The salmon are tagged so that it can be determined how many make it over the partial blockage from a landslide. (Courtesy of Incident Command Post (ICP)

Salmon will be flown by helicopter after landslide blocked river

Since late June, tens of thousands of migratory salmon have been trapped behind a rock slide on the Fraser River in remote British Columbia. To help them continue their journey, Canadian authorities announced that they would fly them over the barrier by helicopter.

The major landslide was discovered between June 21 and 23. After examining the satellite imagery, data indicate that the slide may have occurred in late October or early November.

It has created a five-metre waterfall that prevents salmon from migrating to spawning grounds, raising concerns about the impacts on these already endangered species.

Many people, including local First Nations and geotechnical engineers, are involved in the project. They are all concerned that if the fish cannot move up the river, there could be a permanent loss of Chinook salmon populations.

The situation is really complex as the land slide occured “in a remote and unstable portion of the river with steep canyon slopes and turbulent, swift-moving water” explains the government of B.C. on its website.

The solution to fly them by helicopter was made public Saturday by Fisheries and Oceans Canada and the B.C. government after weeks of speculation over how to help the trapped fish.

The rock slide created a five-metre waterfall (HO-B.C. Ministry of Forests, Incident Command Post/THE CANADIAN PRESS)

The rescue mission

The plan is to build a holding pond along a part of the river south of the slide to gather the fish and transport them.

Authorities hope that once built, the salmon will swim in the channel through a weir.

Thanks to the weir, the fish will be able to enter the pond but will not be able to swim out of it.

Then, they will be transferred into aluminium tanks using nets.
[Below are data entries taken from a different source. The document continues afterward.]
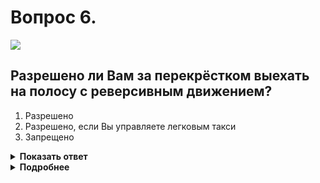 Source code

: # Вопрос 6.

![](https://s.drom.ru/i24227/pdd/tickets/2016/1542608710.jpg)

## Разрешено ли Вам за перекрёстком выехать на полосу с реверсивным движением?

1. Разрешено
2. Разрешено, если Вы управляете легковым такси
3. Запрещено

<details>
<summary><b>Показать ответ</b></summary>
Правильный ответ: 3
</details>
<details>
<summary><b>Подробнее</b></summary>
Реверсивный светофор за перекрестком выключен. При выключенных сигналах реверсивного светофора, который расположен над полосой, обозначенной с обеих сторон разметкой 1.9, въезд на эту полосу запрещён.
(Пункт 6.7 ПДД, «Горизонтальная разметка» 1.9)
</details> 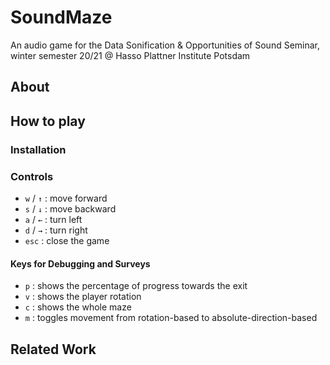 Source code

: # SoundMaze
An audio game for the Data Sonification & Opportunities of Sound Seminar, winter semester 20/21 @ Hasso Plattner Institute Potsdam

## About

## How to play
### Installation
### Controls
- `w` / `↑` : move forward
- `s` / `↓` : move backward
- `a` / `←` : turn left
- `d` / `→` : turn right
- `esc` : close the game

#### Keys for Debugging and Surveys
- `p` : shows the percentage of progress towards the exit
- `v` : shows the player rotation
- `c` : shows the whole maze
- `m` : toggles movement from rotation-based to absolute-direction-based

## Related Work
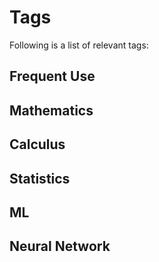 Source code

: # Tags


Following is a list of relevant tags:

## Frequent Use
## Mathematics
## Calculus
## Statistics
## ML
## Neural Network

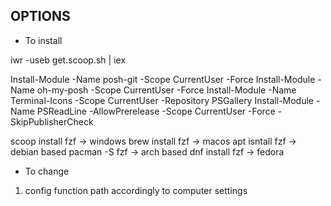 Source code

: ## OPTIONS

- To install 
 
iwr -useb get.scoop.sh | iex

Install-Module -Name posh-git -Scope CurrentUser -Force
Install-Module -Name oh-my-posh -Scope CurrentUser -Force
Install-Module -Name Terminal-Icons -Scope CurrentUser -Repository PSGallery
Install-Module -Name PSReadLine -AllowPrerelease -Scope CurrentUser -Force -SkipPublisherCheck

scoop install fzf -> windows
brew install fzf -> macos
apt isntall fzf -> debian based
pacman -S fzf -> arch based
dnf install fzf -> fedora

- To change

1. config function path accordingly to computer settings
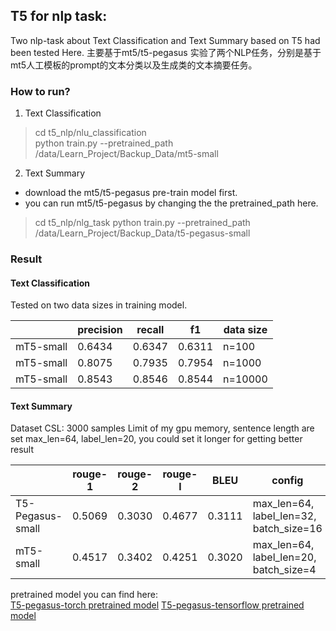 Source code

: ## T5 for nlp task:
Two nlp-task about Text Classification and Text Summary based on T5 had been tested Here.
主要基于mt5/t5-pegasus 实验了两个NLP任务，分别是基于mt5人工模板的prompt的文本分类以及生成类的文本摘要任务。

### How to run?

1. Text Classification

> cd t5_nlp/nlu_classification  
> python train.py --pretrained_path /data/Learn_Project/Backup_Data/mt5-small

2. Text Summary

- download the mt5/t5-pegasus pre-train model first.
- you can run mt5/t5-pegasus by changing the the pretrained_path here.

> cd t5_nlp/nlg_task
> python train.py --pretrained_path /data/Learn_Project/Backup_Data/t5-pegasus-small

### Result

#### Text Classification

Tested on two data sizes in training model.

|           | precision | recall | f1     | data size |
|-----------|-----------|--------|--------|-----------|
| mT5-small | 0.6434    | 0.6347 | 0.6311 | n=100     |
| mT5-small | 0.8075    | 0.7935 | 0.7954 | n=1000    |
| mT5-small | 0.8543    | 0.8546 | 0.8544 | n=10000   |

#### Text Summary

Dataset CSL: 3000 samples
Limit of my gpu memory, sentence length are set max_len=64, label_len=20, you could set it longer for getting better
result

|                  | rouge-1 | rouge-2 | rouge-l | BLEU   | config                                  |
|------------------|---------|---------|---------|--------|-----------------------------------------|
| T5-Pegasus-small | 0.5069  | 0.3030  | 0.4677  | 0.3111 | max_len=64, label_len=32, batch_size=16 |
| mT5-small        | 0.4517  | 0.3402  | 0.4251  | 0.3020 | max_len=64, label_len=20, batch_size=4  |

pretrained model you can find here:  
[T5-pegasus-torch pretrained model](https://github.com/renmada/t5-pegasus-pytorch)
[T5-pegasus-tensorflow pretrained model](https://github.com/ZhuiyiTechnology/t5-pegasus)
The holding tanks will range from 780 litres to 2,700 litres and will be equiped to help oxygenate the water and reduce stress on the salmons.

Officials construct a holding pen to capture trapped salmon near the Big Bar landslide. (Courtesy of Incident Command Post )

Large tanks are needed as the chinook salmon are the largest of the Pacific salmon species, the world record standing at 57.27 kilograms.

Once in the tank, the fish will take off on their short journey over the landslide. An helicopter will fly the big holding tanks as quickly as possible to not disturb the animals.

Meanwhile, workers tag the salmon to track them and find out how many of them managed to get through the landslide.

Other options will also be used to help the salmon. They are being assessed by the different actors involved in this mission but “action will not be taken until rock stability is confirmed and the river bank directly below where the slide occurred is deemed operable” wrote the B.C. government.

Good conditions

According to the latest reports, the conditions for carrying out the operation are good.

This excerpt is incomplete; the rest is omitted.